Among the reasons cited by some councillors for skipping the meeting was that Sunday was a holiday and therefore not an appropriate day for such a gathering, a source said.

“The meeting was called off because very few councillors were willing to attend it. Most councillors did not want to go. They apprehend that if they show up in the meeting, the ruling party will go against them. Those who did not want to attend cited one reason after another to argue why they would not be able to come to the meeting,” said one councillor.

“A state-sponsored assault on our party is underway. Some of our fellow councillors from the Kolkata Municipal Corporation and other civic bodies have been arrested, but the party has not stood by them. It could have extended legal assistance and supported them in court. It remained silent, leaving the arrested councillors to fend for themselves,” another Trinamool councillor of the KMC said.

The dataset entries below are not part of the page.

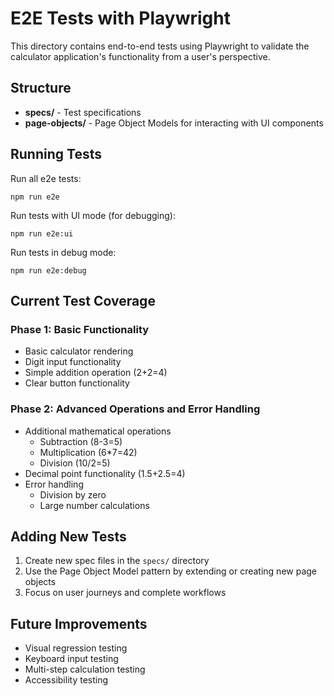 # E2E Tests with Playwright

This directory contains end-to-end tests using Playwright to validate the calculator application's functionality from a user's perspective.

## Structure

- **specs/** - Test specifications
- **page-objects/** - Page Object Models for interacting with UI components

## Running Tests

Run all e2e tests:
```
npm run e2e
```

Run tests with UI mode (for debugging):
```
npm run e2e:ui
```

Run tests in debug mode:
```
npm run e2e:debug
```

## Current Test Coverage

### Phase 1: Basic Functionality
- Basic calculator rendering
- Digit input functionality
- Simple addition operation (2+2=4)
- Clear button functionality

### Phase 2: Advanced Operations and Error Handling
- Additional mathematical operations
  - Subtraction (8-3=5)
  - Multiplication (6*7=42)
  - Division (10/2=5)
- Decimal point functionality (1.5+2.5=4)
- Error handling
  - Division by zero
  - Large number calculations

## Adding New Tests

1. Create new spec files in the `specs/` directory
2. Use the Page Object Model pattern by extending or creating new page objects
3. Focus on user journeys and complete workflows

## Future Improvements

- Visual regression testing
- Keyboard input testing
- Multi-step calculation testing
- Accessibility testing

Till Sunday evening, seven KMC councillors had been arrested since the Assembly election results were announced on May 4.

Many councillors were informed about Sunday’s meeting by KMC chairperson Mala Roy. The meeting was scheduled to be held at Trinamool Bhavan, the party’s headquarters at Metropolitan, off EM Bypass. Party chief and former chief minister Mamata Banerjee was slated to address the councillors.

However, Mamata left for Delhi on Sunday afternoon to attend a key meeting of the Opposition INDIA alliance.

Trinamool councillors in the KMC said Sunday’s meeting had been convened to gauge whether the party had enough support among councillors to project a new face as mayor following Firhad Hakim’s resignation on Friday.

According to them, a strong turnout at the meeting would have reassured the party leadership that councillors were willing to back a new mayor who could remain in office until the KMC elections, due in December.

The reluctance of many councillors to attend, however, appears to have conveyed the message that any attempt to install a new mayor may not find adequate support.

KMC’s board is likely to be dissolved by Monday or Tuesday, sources in the state government said.

The municipal affairs department on Friday issued a notice to KMC commissioner Smita Pandey, asking her to explain why the corporation should not be dissolved. The notice, served within hours of Hakim’s resignation, gave Pandey three days to submit her response.

The notice says that the KMC has “become practically incompetent and has failed to discharge its statutory obligations to render municipal services, which is detrimental to public interest”. It asks “why the corporation shall not be dissolved” on this ground.

Sources in the state government said an administrator is likely to be appointed by early next week.

The only other option to stymie the appointment of an administrator was the installation of a new Trinamool mayor, a possibility that appears to have faded after the councillors’ meeting scheduled for Sunday afternoon was called off, according to conversations with officials.

The Trinamool won the 2021 KMC election with an overwhelming majority, securing 138 of 144 seats; two councillors have since died.

However, amid reports of internal strain and recent electoral setbacks, there is uncertainty over how many councillors would back the election of a new mayor.

Several councillors who were earlier active on social media and visible in their wards have gone missing from public view after the party’s poor showing in the Assembly elections.